There are few times more fun than the hours and days following your engagement, when you're practically exploding with happiness and anticipation. You're so excited you could run naked across a football field with the words, "We're getting hitched!" tattooed across your chests. But a little restraint can go a long way. Here's who to tell, when, and how.
Kids Come First
If either of you has children from a previous marriage, they should be the first to know -- even before your mom and pop. They're the ones who are getting a new stepparent (and maybe a stepsibling or two), and they'll need time to get comfortable with the idea. Give your kids lots of undivided attention: The two of you should have a one-on-one-on-one with each child. Also organize a fun stepfamily outing (picnic, bike trip, or movie and dinner) -- you might find that the old saying "the more, the merrier" is right on target. If not, give it time. Ex-spouses can wait -- your kids shouldn't hear the news from them first.

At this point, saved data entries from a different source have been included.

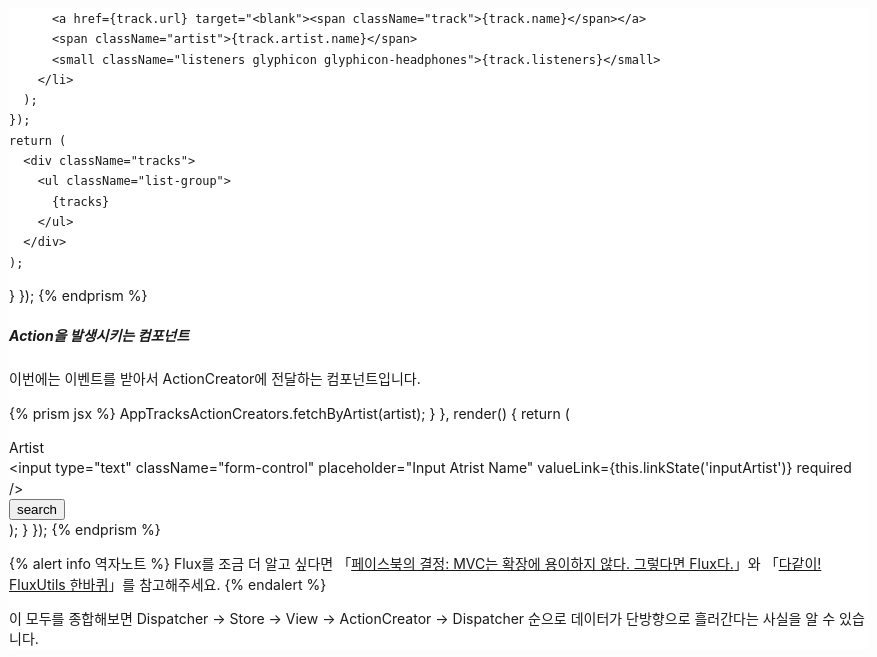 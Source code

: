           <a href={track.url} target="<blank"><span className="track">{track.name}</span></a>
          <span className="artist">{track.artist.name}</span>
          <small className="listeners glyphicon glyphicon-headphones">{track.listeners}</small>
        </li>
      );
    });
    return (
      <div className="tracks">
        <ul className="list-group">
          {tracks}
        </ul>
      </div>
    );
  }
});
{% endprism %}

##### Action을 발생시키는 컴포넌트

이번에는 이벤트를 받아서 ActionCreator에 전달하는 컴포넌트입니다.

{% prism jsx %}
      AppTracksActionCreators.fetchByArtist(artist);
    }
  },
  render() {
    return (
      <form className="form-horizontal" role="form" onSubmit={this.handleSubmit} >
        <div className="form-group">
          <label htmlFor="js-input-location" className="col-sm-1 control-label">Artist</label>
          <div className="col-sm-11">
            <input type="text" className="form-control" placeholder="Input Atrist Name" valueLink={this.linkState(\'inputArtist\')} required />
          </div>
        </div>
        <div className="form-group">
          <div className="col-sm-offset-1 col-sm-11">
            <button type="submit" className="btn btn-primary"><span className="glyphicon glyphicon-search">search</span></button>
          </div>
        </div>
      </form>
    );
  }
});
{% endprism %}

{% alert info 역자노트 %}
Flux를 조금 더 알고 싶다면 「[페이스북의 결정: MVC는 확장에 용이하지 않다. 그렇다면 Flux다.](/2015/06/19/mvc-does-not-scale-use-flux-instead/)」와 「[다같이! FluxUtils 한바퀴](http://www.slideshare.net/UyeongJu/fluxutils)」를 참고해주세요.
{% endalert %}

이 모두를 종합해보면 Dispatcher -> Store -> View -> ActionCreator -> Dispatcher 순으로 데이터가 단방향으로 흘러간다는 사실을 알 수 있습니다.
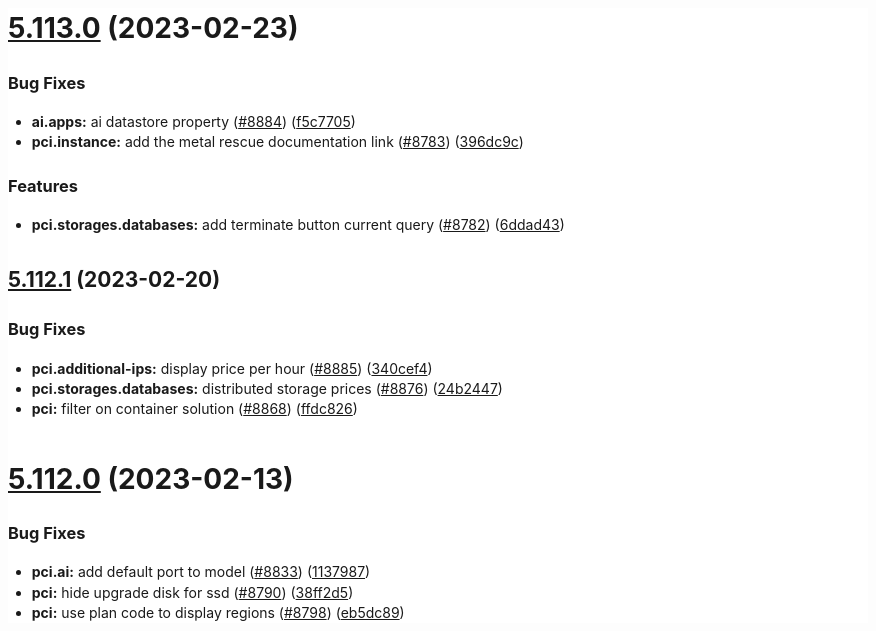 
# [5.113.0](https://github.com/ovh/manager/compare/@ovh-ux/manager-pci@5.112.1...@ovh-ux/manager-pci@5.113.0) (2023-02-23)


### Bug Fixes

* **ai.apps:** ai datastore property ([#8884](https://github.com/ovh/manager/issues/8884)) ([f5c7705](https://github.com/ovh/manager/commit/f5c7705e74a4c31f350ab73e7f3f1c2b61575027))
* **pci.instance:** add the metal rescue documentation link ([#8783](https://github.com/ovh/manager/issues/8783)) ([396dc9c](https://github.com/ovh/manager/commit/396dc9c2685485297b17141149af58547ffcfde1))


### Features

* **pci.storages.databases:** add terminate button current query ([#8782](https://github.com/ovh/manager/issues/8782)) ([6ddad43](https://github.com/ovh/manager/commit/6ddad43572f2e5ef331924183fb3671821f2349f))





## [5.112.1](https://github.com/ovh/manager/compare/@ovh-ux/manager-pci@5.112.0...@ovh-ux/manager-pci@5.112.1) (2023-02-20)


### Bug Fixes

* **pci.additional-ips:** display price per hour ([#8885](https://github.com/ovh/manager/issues/8885)) ([340cef4](https://github.com/ovh/manager/commit/340cef4769c18e57a44df2e8706fc9c9228ad6ef))
* **pci.storages.databases:** distributed storage prices ([#8876](https://github.com/ovh/manager/issues/8876)) ([24b2447](https://github.com/ovh/manager/commit/24b244736467162361fea8bff60f469e19744cae))
* **pci:** filter on container solution ([#8868](https://github.com/ovh/manager/issues/8868)) ([ffdc826](https://github.com/ovh/manager/commit/ffdc8267a6963a513d96e8f58f8ddc0cb69356d1))





# [5.112.0](https://github.com/ovh/manager/compare/@ovh-ux/manager-pci@5.111.1...@ovh-ux/manager-pci@5.112.0) (2023-02-13)


### Bug Fixes

* **pci.ai:** add default port to model ([#8833](https://github.com/ovh/manager/issues/8833)) ([1137987](https://github.com/ovh/manager/commit/113798773ba12d4972acd124af3e6491b6e3b9d1))
* **pci:** hide upgrade disk for ssd ([#8790](https://github.com/ovh/manager/issues/8790)) ([38ff2d5](https://github.com/ovh/manager/commit/38ff2d581a4d09162c6143b5047269a0f0747f87))
* **pci:** use plan code to display regions ([#8798](https://github.com/ovh/manager/issues/8798)) ([eb5dc89](https://github.com/ovh/manager/commit/eb5dc893e0e874cd6c5dd30938ad9455ef56fda5))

Unless your parents are already well acquainted, tell each pair separately.
Parents or Pals?
Who you tell next depends on how your parents feel about your relationship. If you know they'll throw a fit, turn first to friends you know will be thrilled. After they've showered you with love and approval, then tell your parents; you'll be fortified against their potential disapproval. Likewise, if you're not speaking with your parents for whatever reason, send them a thoughtful letter. Now is a time of new beginnings -- perhaps the spirit will be contagious.
Traditionally, your parents are the first to know and, if you want to get technical, the bride's parents have first dibs on the news. How you tell them depends on how well your parents know your mate's parents, how well they know your new fiance, and whether they will be ecstatic or dismayed.
Unless your folks are already great friends, your best bet is to tell one set of parents at a time, so they'll be able to express their emotions freely and avoid uncomfortable group-hug situations. If they like your new fiance, tell them together. Invite them over for dinner, or wait until your next planned get-together. In your perfect universe, they'll leap from their chairs to hug you both, crying with joy. (Of course, if you get engaged on a trip or live far apart, by all means call!)
If your parents don't know your intended, this is the perfect time to visit home, but we don't recommend introducing your one-and-only and announcing your engagement on the same occasion. If you can, wait until at least the second visit. If you're pressed for time or simply feeling awkward, it's A-OK to go solo when telling your parents about your engagement; in fact, they may appreciate your discretion.
Definitely break the news sans partner if your parents are less than enamored with the love of your life, are overprotective, have concerns about religious or cultural differences, have seen you go through one (or two or three) messy divorce(s), or are otherwise opposed to the idea of you getting married. Telling them solo means you'll be able to have it out openly, without dragging your beloved through unnecessary and unpleasant stress and strain.
After you've told family and friends, you still need to tell acquaintances, but the biggies are out of the way. Your next assignment? Enjoy your time on cloud nine!